2021年上半期に話題になった「オフライン広告」とは? 特徴と話題化のコツを探る


ファンが出稿する「応援広告」が話題に

 2つ目は「応援広告」です。応援広告とは、韓国発祥のアイドルなど芸能人を応援するために一個人が出稿する広告です。本場韓国では『センイル(誕生日)広告』と呼ばれ、駅や商業施設などで広く利用されています。

 たとえば、4月に行われた男性アイドルグループJO1木全翔也さんの誕生日広告では、ファン数百名が広告費を出資。駅の大型広告を始め、木全さんの好物にちなんで回転ずしスシローの店内サイネージ、木全さんの出身地にちなんで名古屋にある久屋大通公園のビジョンへ広告が出されました。

スシローの店内サイネージで放映された実際の動画

 最近では、応援広告の規定や利用可能な素材をあらかじめWebに公開しているアーティストのオフィシャルサイトもあり、ファンにとっては取り組みやすい環境になってきました。また、クラウドファンディングなどの仕組みを利用して資金を集める動きも加速しており、当初は駅貼りポスターや屋外ビジョンが多かった応援広告も、駅一等地の大型看板や全国規模のメディアに掲載するなど、その規模は拡大しています。

 一般企業が広告を出すのとは異なり、広告掲載までハードルがあるケースも多いですが、今後さらなる広がりを見せていくと思われます。

 応援対象の対象は、実在する人にとどまりません。渋谷駅と池袋駅では、VTuber「萌えみのり」さんの応援広告が有志団体によって掲出。B1ポスターの広告ながら、熱心なファンによって広くSNS上で拡散されました。

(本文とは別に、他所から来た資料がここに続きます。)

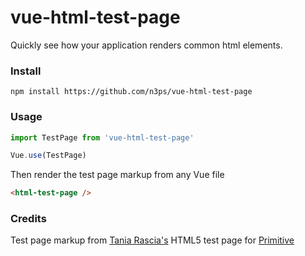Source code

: # vue-html-test-page
Quickly see how your application renders common html elements.


### Install
```
npm install https://github.com/n3ps/vue-html-test-page
```

### Usage
```js
import TestPage from 'vue-html-test-page'

Vue.use(TestPage)
```

Then render the test page markup from any Vue file
```html
<html-test-page />
```

### Credits
Test page markup from [Tania Rascia's](https://github.com/taniarascia) HTML5 test page for [Primitive](https://taniarascia.github.io/primitive/)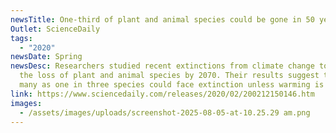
 ```yaml
---
newsTitle: One-third of plant and animal species could be gone in 50 years
Outlet: ScienceDaily
tags:
  - "2020"
newsDate: Spring
newsDesc: Researchers studied recent extinctions from climate change to estimate
  the loss of plant and animal species by 2070. Their results suggest that as
  many as one in three species could face extinction unless warming is reduced.
link: https://www.sciencedaily.com/releases/2020/02/200212150146.htm
images:
  - /assets/images/uploads/screenshot-2025-08-05-at-10.25.29 am.png
---
```

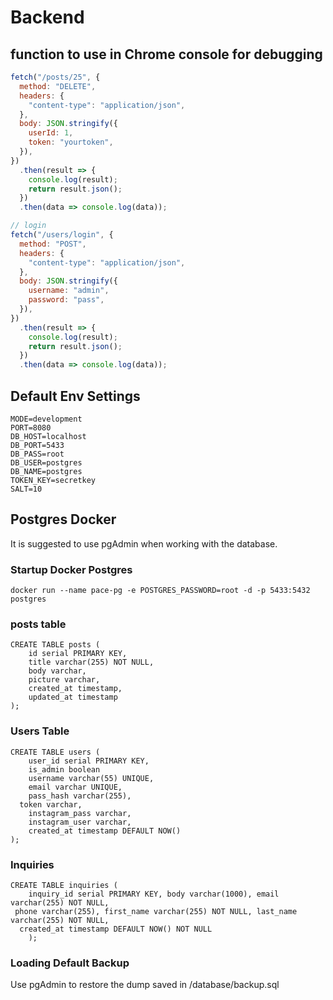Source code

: # Backend

## function to use in Chrome console for debugging

```javascript
fetch("/posts/25", {
  method: "DELETE",
  headers: {
    "content-type": "application/json",
  },
  body: JSON.stringify({
    userId: 1,
    token: "yourtoken",
  }),
})
  .then(result => {
    console.log(result);
    return result.json();
  })
  .then(data => console.log(data));

// login
fetch("/users/login", {
  method: "POST",
  headers: {
    "content-type": "application/json",
  },
  body: JSON.stringify({
    username: "admin",
    password: "pass",
  }),
})
  .then(result => {
    console.log(result);
    return result.json();
  })
  .then(data => console.log(data));
```

## Default Env Settings

```
MODE=development
PORT=8080
DB_HOST=localhost
DB_PORT=5433
DB_PASS=root
DB_USER=postgres
DB_NAME=postgres
TOKEN_KEY=secretkey
SALT=10

```

## Postgres Docker

It is suggested to use pgAdmin when working with the database.

### Startup Docker Postgres

```
docker run --name pace-pg -e POSTGRES_PASSWORD=root -d -p 5433:5432 postgres
```

### posts table

```
CREATE TABLE posts (
	id serial PRIMARY KEY,
	title varchar(255) NOT NULL,
	body varchar,
	picture varchar,
	created_at timestamp,
	updated_at timestamp
);
```

### Users Table

```
CREATE TABLE users (
	user_id serial PRIMARY KEY,
	is_admin boolean
	username varchar(55) UNIQUE,
	email varchar UNIQUE,
	pass_hash varchar(255),
  token varchar,
	instagram_pass varchar,
	instagram_user varchar,
	created_at timestamp DEFAULT NOW()
);
```

### Inquiries

```
CREATE TABLE inquiries (
	inquiry_id serial PRIMARY KEY, body varchar(1000), email varchar(255) NOT NULL,
 phone varchar(255), first_name varchar(255) NOT NULL, last_name varchar(255) NOT NULL,
  created_at timestamp DEFAULT NOW() NOT NULL
	);
```

### Loading Default Backup

Use pgAdmin to restore the dump saved in /database/backup.sql

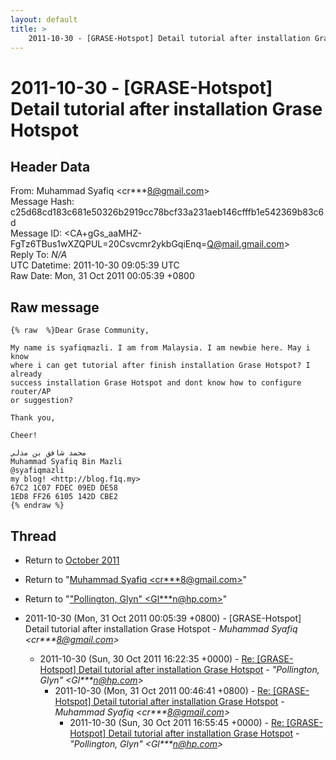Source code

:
 ```yaml
---
layout: default
title: >
    2011-10-30 - [GRASE-Hotspot] Detail tutorial after installation Grase Hotspot
---
```


# 2011-10-30 - [GRASE-Hotspot] Detail tutorial after installation Grase Hotspot

## Header Data

From: Muhammad Syafiq \<cr***8@gmail.com\><br>
Message Hash: c25d68cd183c681e50326b2919cc78bcf33a231aeb146cfffb1e542369b83c6d<br>
Message ID: \<CA+gGs_aaMHZ-FgTz6TBus1wXZQPUL=20Csvcmr2ykbGqiEnq=Q@mail.gmail.com\><br>
Reply To: _N/A_<br>
UTC Datetime: 2011-10-30 09:05:39 UTC<br>
Raw Date: Mon, 31 Oct 2011 00:05:39 +0800<br>

## Raw message

```
{% raw  %}Dear Grase Community,

My name is syafiqmazli. I am from Malaysia. I am newbie here. May i know
where i can get tutorial after finish installation Grase Hotspot? I already
success installation Grase Hotspot and dont know how to configure router/AP
or suggestion?

Thank you,

Cheer!

محمد شافق بن مذلي
Muhammad Syafiq Bin Mazli
@syafiqmazli
my blog! <http://blog.f1q.my>
67C2 1C07 FDEC 09ED DE58
1ED8 FF26 6105 142D CBE2
{% endraw %}
```

## Thread

+ Return to [October 2011](/archive/2011/10)

+ Return to "[Muhammad Syafiq <cr***8<span>@</span>gmail.com>](/authors/cr___8_at_gmail_com)"
+ Return to "["Pollington, Glyn" <Gl***n<span>@</span>hp.com>](/authors/gl___n_at_hp_com)"

+ 2011-10-30 (Mon, 31 Oct 2011 00:05:39 +0800) - [GRASE-Hotspot] Detail tutorial after installation Grase Hotspot - _Muhammad Syafiq \<cr***8@gmail.com\>_
  + 2011-10-30 (Sun, 30 Oct 2011 16:22:35 +0000) - [Re: [GRASE-Hotspot] Detail tutorial after installation Grase Hotspot](/archive/2011/10/95d82abc17c90a34989b7c6a138540a1a0dced17fc949f64efa0b63e031f1cbe) - _"Pollington, Glyn" \<Gl***n@hp.com\>_
    + 2011-10-30 (Mon, 31 Oct 2011 00:46:41 +0800) - [Re: [GRASE-Hotspot] Detail tutorial after installation Grase Hotspot](/archive/2011/10/57b3d84ac383d5122350000fde574297302943c72bb746eb77a42e4c53f797e9) - _Muhammad Syafiq \<cr***8@gmail.com\>_
      + 2011-10-30 (Sun, 30 Oct 2011 16:55:45 +0000) - [Re: [GRASE-Hotspot] Detail tutorial after installation Grase Hotspot](/archive/2011/10/07dc1d4cb271408161751e3e2f82f8abbf8acca91d28a2d6722f928b05bf5190) - _"Pollington, Glyn" \<Gl***n@hp.com\>_

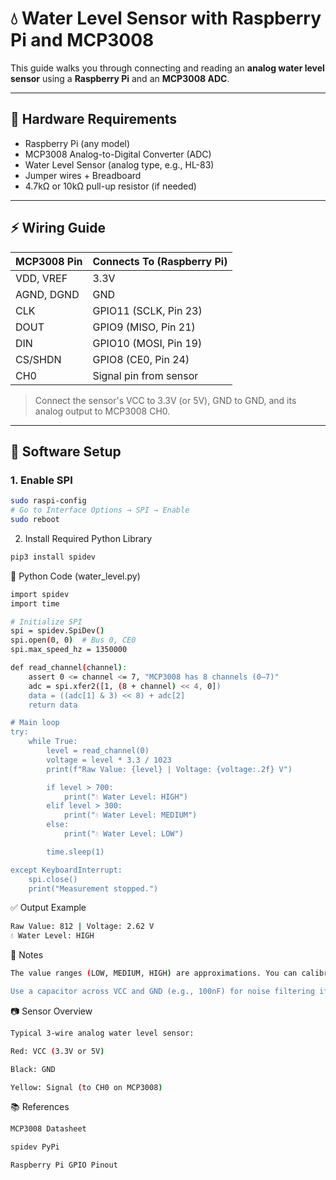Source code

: # 💧 Water Level Sensor with Raspberry Pi and MCP3008

This guide walks you through connecting and reading an **analog water level sensor** using a **Raspberry Pi** and an **MCP3008 ADC**.

---

## 🧰 Hardware Requirements

- Raspberry Pi (any model)
- MCP3008 Analog-to-Digital Converter (ADC)
- Water Level Sensor (analog type, e.g., HL-83)
- Jumper wires + Breadboard
- 4.7kΩ or 10kΩ pull-up resistor (if needed)

---

## ⚡ Wiring Guide

| MCP3008 Pin | Connects To (Raspberry Pi) |
|-------------|----------------------------|
| VDD, VREF   | 3.3V                       |
| AGND, DGND  | GND                        |
| CLK         | GPIO11 (SCLK, Pin 23)     |
| DOUT        | GPIO9  (MISO, Pin 21)     |
| DIN         | GPIO10 (MOSI, Pin 19)     |
| CS/SHDN     | GPIO8  (CE0, Pin 24)      |
| CH0         | Signal pin from sensor    |

> Connect the sensor's VCC to 3.3V (or 5V), GND to GND, and its analog output to MCP3008 CH0.

---

## 🔧 Software Setup

### 1. Enable SPI

```bash
sudo raspi-config
# Go to Interface Options → SPI → Enable
sudo reboot
```

2. Install Required Python Library
```bash
pip3 install spidev
```

🐍 Python Code (water_level.py)

```bash
import spidev
import time

# Initialize SPI
spi = spidev.SpiDev()
spi.open(0, 0)  # Bus 0, CE0
spi.max_speed_hz = 1350000

def read_channel(channel):
    assert 0 <= channel <= 7, "MCP3008 has 8 channels (0–7)"
    adc = spi.xfer2([1, (8 + channel) << 4, 0])
    data = ((adc[1] & 3) << 8) + adc[2]
    return data

# Main loop
try:
    while True:
        level = read_channel(0)
        voltage = level * 3.3 / 1023
        print(f"Raw Value: {level} | Voltage: {voltage:.2f} V")

        if level > 700:
            print("💧 Water Level: HIGH")
        elif level > 300:
            print("💧 Water Level: MEDIUM")
        else:
            print("💧 Water Level: LOW")

        time.sleep(1)

except KeyboardInterrupt:
    spi.close()
    print("Measurement stopped.")
```

✅ Output Example

```bash
Raw Value: 812 | Voltage: 2.62 V
💧 Water Level: HIGH
```

📌 Notes
```bash
The value ranges (LOW, MEDIUM, HIGH) are approximations. You can calibrate based on your sensor's characteristics.

Use a capacitor across VCC and GND (e.g., 100nF) for noise filtering if readings are unstable.
```

📷 Sensor Overview

```bash
Typical 3-wire analog water level sensor:

Red: VCC (3.3V or 5V)

Black: GND

Yellow: Signal (to CH0 on MCP3008)
```

📚 References

```bash
MCP3008 Datasheet

spidev PyPi

Raspberry Pi GPIO Pinout
```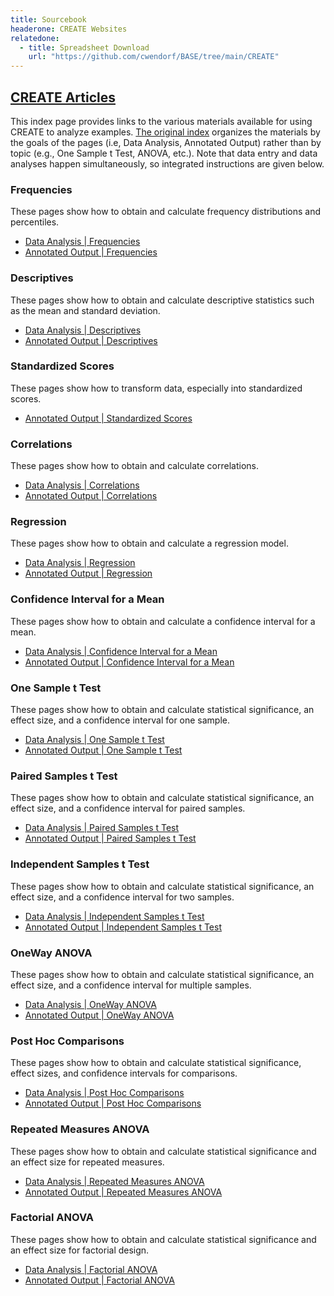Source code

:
```yaml
---
title: Sourcebook
headerone: CREATE Websites
relatedone:
  - title: Spreadsheet Download
    url: "https://github.com/cwendorf/BASE/tree/main/CREATE"
---
```


## [CREATE Articles](./index.md)

This index page provides links to the various materials available for using CREATE to analyze examples. [The original index](./index-original.md) organizes the materials by the goals of the pages (i.e, Data Analysis, Annotated Output) rather than by topic (e.g., One Sample t Test, ANOVA, etc.). Note that data entry and data analyses happen simultaneously, so integrated instructions are given below.

### Frequencies

These pages show how to obtain and calculate frequency distributions and percentiles.

- [Data Analysis \| Frequencies](./data-analysis/frequencies.md)
- [Annotated Output \| Frequencies](./annotated-output/frequencies.md)

### Descriptives

These pages show how to obtain and calculate descriptive statistics such as the mean and standard deviation.

- [Data Analysis \| Descriptives](./data-analysis/descriptives.md)
- [Annotated Output \| Descriptives](./annotated-output/descriptives.md)

### Standardized Scores

These pages show how to transform data, especially into standardized scores.

- [Annotated Output \| Standardized Scores](./annotated-output/standardized.md)

### Correlations

These pages show how to obtain and calculate correlations.

- [Data Analysis \| Correlations](./data-analysis/correlations.md)
- [Annotated Output \| Correlations](./annotated-output/correlations.md)

### Regression

These pages show how to obtain and calculate a regression model.

- [Data Analysis \| Regression](./data-analysis/regression.md)
- [Annotated Output \| Regression](./annotated-output/regression.md)

### Confidence Interval for a Mean

These pages show how to obtain and calculate a confidence interval for a mean.

- [Data Analysis \| Confidence Interval for a Mean](./data-analysis/intervals.md)
- [Annotated Output \| Confidence Interval for a Mean](./annotated-output/intervals.md)

### One Sample t Test

These pages show how to obtain and calculate statistical significance, an effect size, and a confidence interval for one sample.

- [Data Analysis \| One Sample t Test](./data-analysis/onesample.md)
- [Annotated Output \| One Sample t Test](./annotated-output/onesample.md)

### Paired Samples t Test

These pages show how to obtain and calculate statistical significance, an effect size, and a confidence interval for paired samples.

- [Data Analysis \| Paired Samples t Test](./data-analysis/paired.md)
- [Annotated Output \| Paired Samples t Test](./annotated-output/paired.md)

### Independent Samples t Test

These pages show how to obtain and calculate statistical significance, an effect size, and a confidence interval for two samples.

- [Data Analysis \| Independent Samples t Test](./data-analysis/independent.md)
- [Annotated Output \| Independent Samples t Test](./annotated-output/independent.md)

### OneWay ANOVA

These pages show how to obtain and calculate statistical significance, an effect size, and a confidence interval for multiple samples.

- [Data Analysis \| OneWay ANOVA](./data-analysis/oneway.md)
- [Annotated Output \| OneWay ANOVA](./annotated-output/oneway.md)

### Post Hoc Comparisons

These pages show how to obtain and calculate statistical significance, effect sizes, and confidence intervals for comparisons.

- [Data Analysis \| Post Hoc Comparisons](./data-analysis/posthocs.md)
- [Annotated Output \| Post Hoc Comparisons](./annotated-output/posthocs.md)

### Repeated Measures ANOVA

These pages show how to obtain and calculate statistical significance and an effect size for repeated measures.

- [Data Analysis \| Repeated Measures ANOVA](./data-analysis/repeated.md)
- [Annotated Output \| Repeated Measures ANOVA](./annotated-output/repeated.md)

### Factorial ANOVA

These pages show how to obtain and calculate statistical significance and an effect size for factorial design.

- [Data Analysis \| Factorial ANOVA](./data-analysis/factorial.md)
- [Annotated Output \| Factorial ANOVA](./annotated-output/factorial.md)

 アニメやゲーム、漫画などのサブカルチャーが大衆コンテンツとして広く認知されている日本では、さほど不思議な光景とは思わず、むしろ今後増えてくるのではないでしょうか。著作権等の問題もあるので企業側の協力も必要になってきますが、今後の動向に注目です。

“ツッコミどころのある広告”がSNSで拡散

 3つ目は「SNSで拡散する広告」です。伝えたいことを伝えるだけの“一方通行”な広告ではなく、ユーザーが感想や意見を発信したくなるような、“ツッコミどころのある広告”はSNSで話題になりやすい傾向にあります。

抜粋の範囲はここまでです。